##### Entries provided #####
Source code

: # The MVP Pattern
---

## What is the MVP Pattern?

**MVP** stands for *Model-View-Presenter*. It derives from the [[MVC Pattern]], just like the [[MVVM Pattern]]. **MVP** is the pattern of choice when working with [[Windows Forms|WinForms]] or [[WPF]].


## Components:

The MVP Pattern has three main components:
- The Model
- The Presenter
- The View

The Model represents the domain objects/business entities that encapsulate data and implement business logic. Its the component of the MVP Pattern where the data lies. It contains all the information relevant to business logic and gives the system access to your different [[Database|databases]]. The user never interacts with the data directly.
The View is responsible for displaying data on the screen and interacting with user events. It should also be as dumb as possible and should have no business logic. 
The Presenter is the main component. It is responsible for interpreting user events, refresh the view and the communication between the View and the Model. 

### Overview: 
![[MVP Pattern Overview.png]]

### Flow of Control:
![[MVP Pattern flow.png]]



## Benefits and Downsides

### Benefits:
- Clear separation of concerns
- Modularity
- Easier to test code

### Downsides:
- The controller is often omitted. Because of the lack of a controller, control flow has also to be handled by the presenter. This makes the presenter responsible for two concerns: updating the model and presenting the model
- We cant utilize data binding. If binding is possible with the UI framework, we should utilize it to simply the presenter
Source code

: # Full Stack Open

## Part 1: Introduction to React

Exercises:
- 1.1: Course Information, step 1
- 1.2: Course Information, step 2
#####
→ **Required action**:
Please output exactly the lines between the one holding "### Flow of" and the one holding "- The controller" in the records above, inclusive, and nothing more.

→ **Result below**:
### Flow of Control:
![[MVP Pattern flow.png]]



## Benefits and Downsides

### Benefits:
- Clear separation of concerns
- Modularity
- Easier to test code

### Downsides:
- The controller is often omitted. Because of the lack of a controller, control flow has also to be handled by the presenter. This makes the presenter responsible for two concerns: updating the model and presenting the model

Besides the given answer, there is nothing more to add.